* _Given entries_
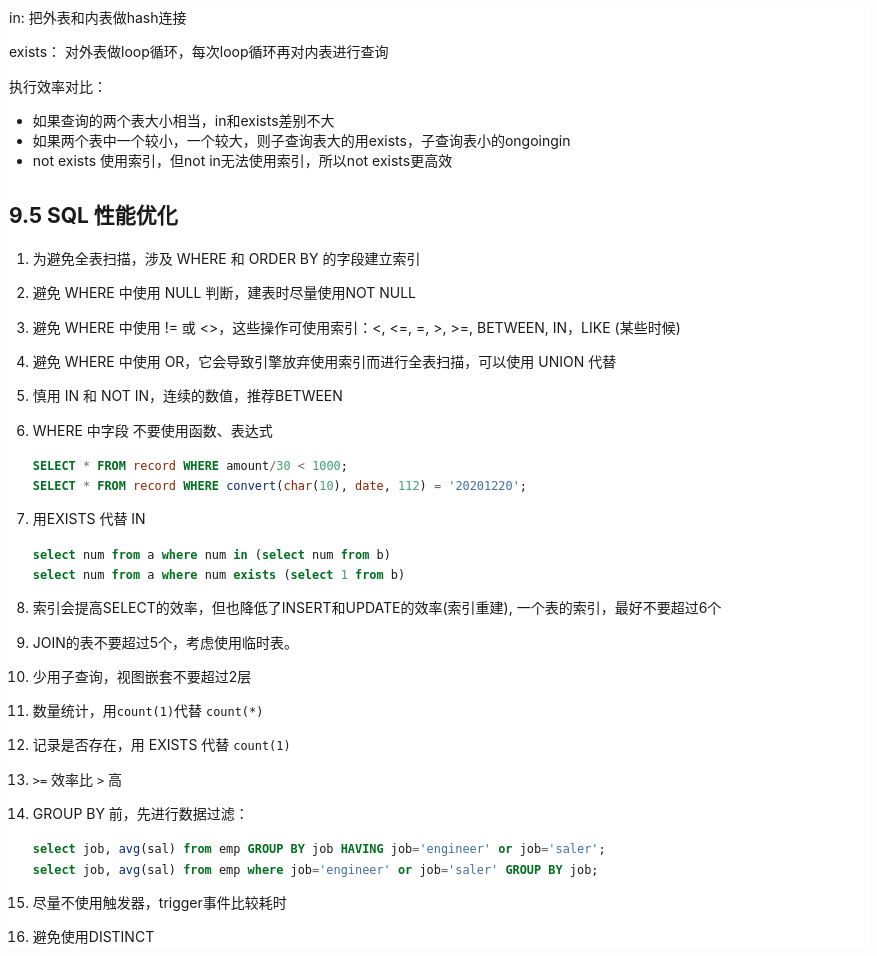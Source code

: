 in: 把外表和内表做hash连接

exists： 对外表做loop循环，每次loop循环再对内表进行查询

执行效率对比：

- 如果查询的两个表大小相当，in和exists差别不大
- 如果两个表中一个较小，一个较大，则子查询表大的用exists，子查询表小的ongoingin
- not exists 使用索引，但not in无法使用索引，所以not exists更高效



## 9.5 SQL 性能优化

1. 为避免全表扫描，涉及 WHERE 和 ORDER BY 的字段建立索引

2. 避免 WHERE 中使用 NULL 判断，建表时尽量使用NOT NULL

3. 避免 WHERE 中使用 != 或 <>，这些操作可使用索引：<, <=, =, >, >=, BETWEEN, IN，LIKE (某些时候)

4. 避免 WHERE 中使用 OR，它会导致引擎放弃使用索引而进行全表扫描，可以使用 UNION 代替

5. 慎用 IN 和 NOT IN，连续的数值，推荐BETWEEN 

6. WHERE 中字段 不要使用函数、表达式

   ```sql
   SELECT * FROM record WHERE amount/30 < 1000;
   SELECT * FROM record WHERE convert(char(10), date, 112) = '20201220';
   ```

7. 用EXISTS 代替 IN

   ```sql
   select num from a where num in (select num from b)
   select num from a where num exists (select 1 from b)
   ```

8. 索引会提高SELECT的效率，但也降低了INSERT和UPDATE的效率(索引重建), 一个表的索引，最好不要超过6个

9. JOIN的表不要超过5个，考虑使用临时表。

10. 少用子查询，视图嵌套不要超过2层

11. 数量统计，用`count(1)`代替 `count(*)`

12. 记录是否存在，用 EXISTS 代替 `count(1)`

13. `>=` 效率比 `>` 高

14. GROUP BY 前，先进行数据过滤：

    ```sql
    select job, avg(sal) from emp GROUP BY job HAVING job='engineer' or job='saler';
    select job, avg(sal) from emp where job='engineer' or job='saler' GROUP BY job;
    ```

15. 尽量不使用触发器，trigger事件比较耗时

16. 避免使用DISTINCT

* _Action item_
Reproduce all of the material above word for word. Omit the pictures.

* _Result_
Source code

: in: 把外表和内表做hash连接

exists： 对外表做loop循环，每次loop循环再对内表进行查询

执行效率对比：

- 如果查询的两个表大小相当，in和exists差别不大
- 如果两个表中一个较小，一个较大，则子查询表大的用exists，子查询表小的ongoingin
- not exists 使用索引，但not in无法使用索引，所以not exists更高效



## 9.5 SQL 性能优化

1. 为避免全表扫描，涉及 WHERE 和 ORDER BY 的字段建立索引

2. 避免 WHERE 中使用 NULL 判断，建表时尽量使用NOT NULL

3. 避免 WHERE 中使用 != 或 <>，这些操作可使用索引：<, <=, =, >, >=, BETWEEN, IN，LIKE (某些时候)

4. 避免 WHERE 中使用 OR，它会导致引擎放弃使用索引而进行全表扫描，可以使用 UNION 代替

5. 慎用 IN 和 NOT IN，连续的数值，推荐BETWEEN 

6. WHERE 中字段 不要使用函数、表达式

   ```sql
   SELECT * FROM record WHERE amount/30 < 1000;
   SELECT * FROM record WHERE convert(char(10), date, 112) = '20201220';
   ```

7. 用EXISTS 代替 IN

   ```sql
   select num from a where num in (select num from b)
   select num from a where num exists (select 1 from b)
   ```

8. 索引会提高SELECT的效率，但也降低了INSERT和UPDATE的效率(索引重建), 一个表的索引，最好不要超过6个

9. JOIN的表不要超过5个，考虑使用临时表。

10. 少用子查询，视图嵌套不要超过2层

11. 数量统计，用`count(1)`代替 `count(*)`

12. 记录是否存在，用 EXISTS 代替 `count(1)`

13. `>=` 效率比 `>` 高

14. GROUP BY 前，先进行数据过滤：

    ```sql
    select job, avg(sal) from emp GROUP BY job HAVING job='engineer' or job='saler';
    select job, avg(sal) from emp where job='engineer' or job='saler' GROUP BY job;
    ```

15. 尽量不使用触发器，trigger事件比较耗时

16. 避免使用DISTINCT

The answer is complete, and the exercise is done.